Durant l'hiver 1914-1915, certains dirigeants alliés estimèrent
que le front occidental pourrait être soulagé par une progression en Europe
centrale en direction du Danube. En France, l'un des principaux tenants de
cette thèse était le général Franchet d'Espérey.
Le 26 janvier 1915, le Premier ministre grec, Venizelos, avait
proposé d'engager son pays aux côtés de l'Entente.
Dans le même temps, Lloyd George prôna une démonstration de
force au niveau du port grec de Salonique afin de gagner l'appui des Etats
balkaniques.
Rapidement toutefois, les événements de
Gallipoli retinrent l'attention et firent passer Salonique au second
plan.
Après l'échec des débarquements aux Dardanelles, Paris persista
dans son idée d'un débarquement à Salonique. Le 11 septembre 1915, les
Britanniques acceptèrent d'appuyer l'opération en y engageant une
division.
Les choses toutefois se gâtèrent rapidement en raison
d'interprétations différentes des engagements pris en 1829, lors de
l'indépendance de la Grèce. Britanniques, français et Russes soutinrent,
qu'en vertu de l'accord de 1829 les désignant protecteurs du nouvel Etat, ils
avaient le droit d'envoyer des troupes en Grèce. Le roi de Grèce, Constantin,
nia cette possibilité.
Quoi qu'il en soit, les Alliés commirent de sérieuses violations
de la souveraineté grecque. Durant cette période, le Premier ministre
Venizelos fit preuve d'opportunisme, voyant dans le conflit l'occasion pour la
Grèce de s'emparer de territoires aux dépens de la Turquie.
Le 3 octobre 1915, une division anglaise et une division
française arrivèrent à Salonique venant des Dardanelles. Venizelos avait
secrètement approuvé le débarquement même si le gouvernement grec se jugea
obligé d'émettre une protestation contre cette atteinte à sa neutralité.

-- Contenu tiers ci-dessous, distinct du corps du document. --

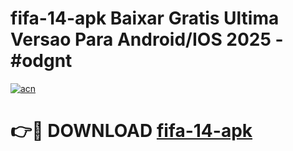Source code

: # fifa-14-apk Baixar Gratis Ultima Versao Para Android/IOS 2025 - #odgnt

[![acn](https://github.com/user-attachments/assets/0f9c940e-d8b0-45ae-aac7-cd30a18b3e1c)](https://app.mediaupload.pro/?title=fifa-14-apk&ref=5P)

# 👉🔴 DOWNLOAD [fifa-14-apk](https://app.mediaupload.pro/?title=fifa-14-apk&ref=5P)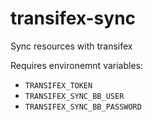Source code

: # transifex-sync

Sync resources with transifex

Requires environemnt variables:

 * `TRANSIFEX_TOKEN`
 * `TRANSIFEX_SYNC_BB_USER`
 * `TRANSIFEX_SYNC_BB_PASSWORD`
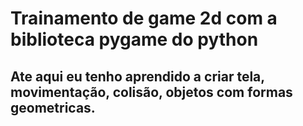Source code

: # Trainamento de game 2d com a biblioteca pygame do python

## Ate aqui eu tenho aprendido a criar tela, movimentação, colisão, objetos com formas geometricas.
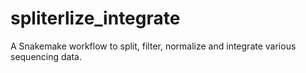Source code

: # spliterlize_integrate
A Snakemake workflow to split, filter, normalize and integrate various sequencing data.

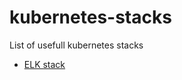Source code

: # kubernetes-stacks
List of usefull kubernetes stacks

- [ELK stack](https://github.com/zetraison/kubernetes-stacks/tree/master/elk)
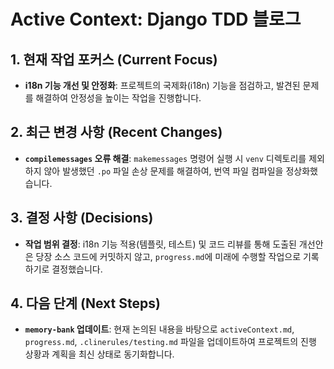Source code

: # Active Context: Django TDD 블로그

## 1. 현재 작업 포커스 (Current Focus)

- **i18n 기능 개선 및 안정화**: 프로젝트의 국제화(i18n) 기능을 점검하고, 발견된 문제를 해결하여 안정성을 높이는 작업을 진행합니다.

## 2. 최근 변경 사항 (Recent Changes)

- **`compilemessages` 오류 해결**: `makemessages` 명령어 실행 시 `venv` 디렉토리를 제외하지 않아 발생했던 `.po` 파일 손상 문제를 해결하여, 번역 파일 컴파일을 정상화했습니다.

## 3. 결정 사항 (Decisions)

- **작업 범위 결정**: i18n 기능 적용(템플릿, 테스트) 및 코드 리뷰를 통해 도출된 개선안은 당장 소스 코드에 커밋하지 않고, `progress.md`에 미래에 수행할 작업으로 기록하기로 결정했습니다.

## 4. 다음 단계 (Next Steps)

- **`memory-bank` 업데이트**: 현재 논의된 내용을 바탕으로 `activeContext.md`, `progress.md`, `.clinerules/testing.md` 파일을 업데이트하여 프로젝트의 진행 상황과 계획을 최신 상태로 동기화합니다.
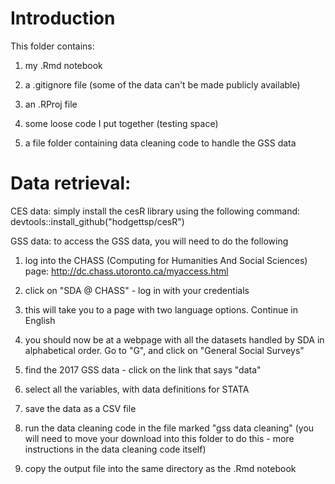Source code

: # Introduction

This folder contains:

1. my .Rmd notebook

2. a .gitignore file (some of the data can't be made publicly available)

3. an .RProj file

4. some loose code I put together (testing space)

5. a file folder containing data cleaning code to handle the GSS data

# Data retrieval:

CES data: simply install the cesR library using the following command: devtools::install_github("hodgettsp/cesR")

GSS data: to access the GSS data, you will need to do the following
1. log into the CHASS (Computing for Humanities And Social Sciences) page: http://dc.chass.utoronto.ca/myaccess.html

2. click on "SDA @ CHASS" - log in with your credentials

3. this will take you to a page with two language options. Continue in English

4. you should now be at a webpage with all the datasets handled by SDA in alphabetical order. Go to "G", and click on "General Social Surveys"

5. find the 2017 GSS data - click on the link that says "data"

6. select all the variables, with data definitions for STATA

7. save the data as a CSV file

8. run the data cleaning code in the file marked "gss data cleaning" (you will need to move your download into this folder to do this -  more instructions in the data cleaning code itself)

9. copy the output file into the same directory as the .Rmd notebook
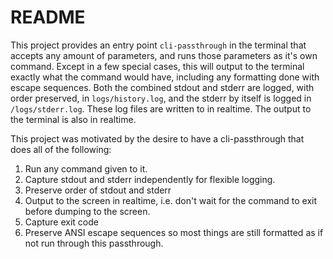 # README

This project provides an entry point `cli-passthrough` in the terminal that accepts any amount of parameters, and runs those parameters as it's own command. Except in a few special cases, this will output to the terminal exactly what the command would have, including any formatting done with escape sequences. Both the combined stdout and stderr are logged, with order preserved, in `logs/history.log`, and the stderr by itself is logged in `/logs/stderr.log`. These log files are written to in realtime. The output to the terminal is also in realtime.

This project was motivated by the desire to have a cli-passthrough that does all of the following:

1. Run any command given to it.
2. Capture stdout and stderr independently for flexible logging.
3. Preserve order of stdout and stderr
4. Output to the screen in realtime, i.e. don't wait for the command to exit before dumping to the screen.
5. Capture exit code
6. Preserve ANSI escape sequences so most things are still formatted as if not run through this passthrough.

Dans le courant du mois d'octobre, les Alliés décidèrent de
l'envoi prochain de 5 nouvelles divisions à Salonique mais une crise survint
entre le roi Constantin, germanophile, et Venizelos qui démissionna de son poste
de Premier ministre.
En fin de compte, l'attitude changeante des Grecs, l'entrée en
guerre de la Bulgarie aux côtés des Centraux et de mauvaises conditions
climatiques incitèrent les Alliés à reporter l'envoi de renforts.
Les Britanniques envisagèrent l'abandon de Salonique mais,
fidèles à leur engagement envers la France, ils suivirent à contrecoeur l'avis
de Paris.
Ainsi naquit la grande base de Salonique que les Centraux
désignèrent rapidement comme un camp d'internement construit par les Alliés à
leur propre usage.
Les Bulgares envisagèrent de pénétrer en Grèce et de
rejeter les Alliés à la mer mais Berlin s'y opposa, craignant qu'une telle
action n'amène la Grèce à entrer en guerre aux côtés des Alliés.
Au début de 1916, la base de Salonique fut pratiquement oubliée
par les belligérants. En avril, les Alliés avançèrent lentement jusqu'à la
frontière grecque; l'armée grecque ne s'opposa pas à ces mouvements. En
mai toutefois, forts de l'accord secret d'Athènes, les Bulgares, appuyés par des
contingents allemands, pénétrèrent en Grèce et s'emparèrent de quelques
forts.
Les Alliés exigèrent de la Grèce la constitution d'un nouveau
gouvernement et la démobilisation de ses forces armées. Si la première
demande fut ignorée, la seconde fut acceptée par les Grecs, quoique à
contrecoeur.
La situation n'évolua guère durant les mois suivants si ce n'est
que la pseudo-neutralité du roi Constantin se fit de plus en plus influente : au
début de 1917, il autorisa le mouillage de mines dans l'isthme de Corinthe afin
de gêner les mouvements des vaisseaux alliés.
Le 19 avril 1917, les Alliés décidèrent d'une intervention
musclée.
1.000 Russes, une division française et 500 Britanniques
débarquèrent au Pirée et dans l'isthme de Corinthe, le 11 juin.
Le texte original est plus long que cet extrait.